The resources covered here are adult content.

Rights: Use


This plugin retrieves the following content:

https://huggingface.co/kaunista/kaunista-style-bert-vits2-models/tree/main/Anneli-nsfw

This plugin uses the following resources:

Speech data (speech synthesis): Trained model: Anneli-nsfw / kaunista (Style-Bert-VITS2) [※F]
Character (image generation): Trained model: Animagine XL / cagliostrolab / linaqruf (Stable Diffusion XL) [*1]

*1
The people in the generated images are of adult age.
※F
The natural intonation of this model demonstrates the power of SBV2, but the source data is unknown - if any similarities with other performers are identified, we will replace it with another model.

Installation ~ Startup


Add the following resources to each of the custom patch files: [*1] [*2]
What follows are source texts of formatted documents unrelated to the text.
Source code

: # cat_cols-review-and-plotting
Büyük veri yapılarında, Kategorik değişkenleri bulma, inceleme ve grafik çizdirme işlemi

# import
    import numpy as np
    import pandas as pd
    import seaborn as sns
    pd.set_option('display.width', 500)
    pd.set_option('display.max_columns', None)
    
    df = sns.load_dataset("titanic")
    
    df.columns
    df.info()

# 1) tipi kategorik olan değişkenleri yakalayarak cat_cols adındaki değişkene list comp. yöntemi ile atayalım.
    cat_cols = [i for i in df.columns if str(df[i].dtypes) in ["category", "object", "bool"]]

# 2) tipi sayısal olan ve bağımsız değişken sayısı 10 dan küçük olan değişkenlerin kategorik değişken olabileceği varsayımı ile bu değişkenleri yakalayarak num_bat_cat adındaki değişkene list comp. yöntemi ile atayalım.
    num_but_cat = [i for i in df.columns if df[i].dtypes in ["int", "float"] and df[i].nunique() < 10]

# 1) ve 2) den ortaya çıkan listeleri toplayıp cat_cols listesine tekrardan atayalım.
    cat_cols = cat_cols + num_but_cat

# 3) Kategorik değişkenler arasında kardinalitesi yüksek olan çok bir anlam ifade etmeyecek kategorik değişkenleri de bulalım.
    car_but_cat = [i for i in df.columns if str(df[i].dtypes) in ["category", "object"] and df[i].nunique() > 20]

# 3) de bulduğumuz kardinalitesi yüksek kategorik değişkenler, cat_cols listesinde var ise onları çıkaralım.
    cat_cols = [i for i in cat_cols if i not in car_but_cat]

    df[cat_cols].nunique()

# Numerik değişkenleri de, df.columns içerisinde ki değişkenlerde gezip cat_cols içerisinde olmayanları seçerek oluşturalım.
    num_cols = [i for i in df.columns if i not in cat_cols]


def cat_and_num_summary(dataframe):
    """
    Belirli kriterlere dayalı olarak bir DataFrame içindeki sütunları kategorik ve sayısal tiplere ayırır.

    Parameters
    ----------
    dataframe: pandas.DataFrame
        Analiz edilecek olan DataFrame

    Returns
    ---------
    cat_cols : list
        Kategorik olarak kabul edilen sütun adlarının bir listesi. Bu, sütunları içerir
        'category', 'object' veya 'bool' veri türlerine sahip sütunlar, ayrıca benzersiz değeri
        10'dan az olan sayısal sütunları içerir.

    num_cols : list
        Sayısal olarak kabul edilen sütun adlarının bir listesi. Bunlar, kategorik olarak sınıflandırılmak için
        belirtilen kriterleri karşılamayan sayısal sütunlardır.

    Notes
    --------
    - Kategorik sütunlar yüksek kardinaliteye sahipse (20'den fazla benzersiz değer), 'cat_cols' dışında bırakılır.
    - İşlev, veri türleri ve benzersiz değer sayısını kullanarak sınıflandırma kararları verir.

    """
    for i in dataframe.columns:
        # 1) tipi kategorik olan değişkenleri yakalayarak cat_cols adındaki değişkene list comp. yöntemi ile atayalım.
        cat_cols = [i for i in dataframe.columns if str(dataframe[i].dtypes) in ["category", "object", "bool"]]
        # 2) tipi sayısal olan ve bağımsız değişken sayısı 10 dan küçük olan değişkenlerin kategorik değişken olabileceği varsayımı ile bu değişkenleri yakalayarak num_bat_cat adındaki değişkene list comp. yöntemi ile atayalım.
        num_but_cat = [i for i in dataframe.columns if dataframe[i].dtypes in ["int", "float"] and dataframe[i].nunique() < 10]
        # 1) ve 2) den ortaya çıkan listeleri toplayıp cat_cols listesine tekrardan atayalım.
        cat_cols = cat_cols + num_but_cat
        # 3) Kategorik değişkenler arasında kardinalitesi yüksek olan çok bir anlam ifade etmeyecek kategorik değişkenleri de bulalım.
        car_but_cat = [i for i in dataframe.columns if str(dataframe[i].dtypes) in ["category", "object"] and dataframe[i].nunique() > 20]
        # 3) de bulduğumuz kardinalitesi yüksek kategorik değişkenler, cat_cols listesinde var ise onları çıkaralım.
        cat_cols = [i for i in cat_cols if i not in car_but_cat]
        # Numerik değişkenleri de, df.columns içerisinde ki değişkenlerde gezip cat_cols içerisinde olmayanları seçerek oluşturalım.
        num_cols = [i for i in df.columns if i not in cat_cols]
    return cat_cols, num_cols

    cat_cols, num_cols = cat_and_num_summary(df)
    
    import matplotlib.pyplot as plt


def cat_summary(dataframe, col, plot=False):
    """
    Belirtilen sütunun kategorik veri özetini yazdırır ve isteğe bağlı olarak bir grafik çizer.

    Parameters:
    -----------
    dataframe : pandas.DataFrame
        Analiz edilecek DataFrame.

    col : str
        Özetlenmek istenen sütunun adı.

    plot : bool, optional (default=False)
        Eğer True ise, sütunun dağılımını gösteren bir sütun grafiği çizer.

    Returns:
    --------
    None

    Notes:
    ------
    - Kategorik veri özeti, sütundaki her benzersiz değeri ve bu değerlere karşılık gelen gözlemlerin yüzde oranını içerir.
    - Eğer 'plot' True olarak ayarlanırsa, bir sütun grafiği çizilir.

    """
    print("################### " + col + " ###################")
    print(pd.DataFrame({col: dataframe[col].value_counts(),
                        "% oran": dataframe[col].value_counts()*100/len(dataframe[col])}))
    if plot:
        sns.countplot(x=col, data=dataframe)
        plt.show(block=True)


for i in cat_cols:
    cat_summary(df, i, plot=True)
${dirtop}/cnnmmd/manage/cnf/cnfsrc_custom.txt
cnnmmd_xoxxox_tlkweb_201 + master https://pubgit.xoxxox.net/cnnmmd/cnnmmd_xoxxox_tlkweb_201
cnnmmd_xoxxox_ttsvit_201 + master https://pubgit.xoxxox.net/cnnmmd/cnnmmd_xoxxox_ttsvit_201
cnnmmd_xoxxox_mgrcmf_cmf_ply_vit_sim_201 + master https://pubgit.xoxxox.net/cnnmmd/cnnmmd_xoxxox_mgrcmf_cmf_ply_vit_sim_201
${dirtop}/cnnmmd/manage/cnf/depend_custom.txt
cnnmmd_xoxxox_mgrcmf_cmf_ply_vit_sim_201
- cnnmmd_xoxxox_tlkweb_201
- cnnmmd_xoxxox_ttsvit_201
- cnnmmd_xoxxox_tlkweb
- cnnmmd_xoxxox_ttsvit
- cnnmmd_xoxxox_appweb
- cnnmmd_xoxxox_appcmf
- cnnmmd_xoxxox_appmid

Get it started like this:

# Get:
$ yes | ./manage.sh create cnnmmd_xoxxox_mgrcmf_cmf_ply_vit_sim_201 -d
# boot:
$ yes | ./manage.sh launch cnnmmd_xoxxox_mgrcmf_cmf_ply_vit_sim_201 -d

After launching, apply the following workflow to ComfyUI and run the flow: [※3]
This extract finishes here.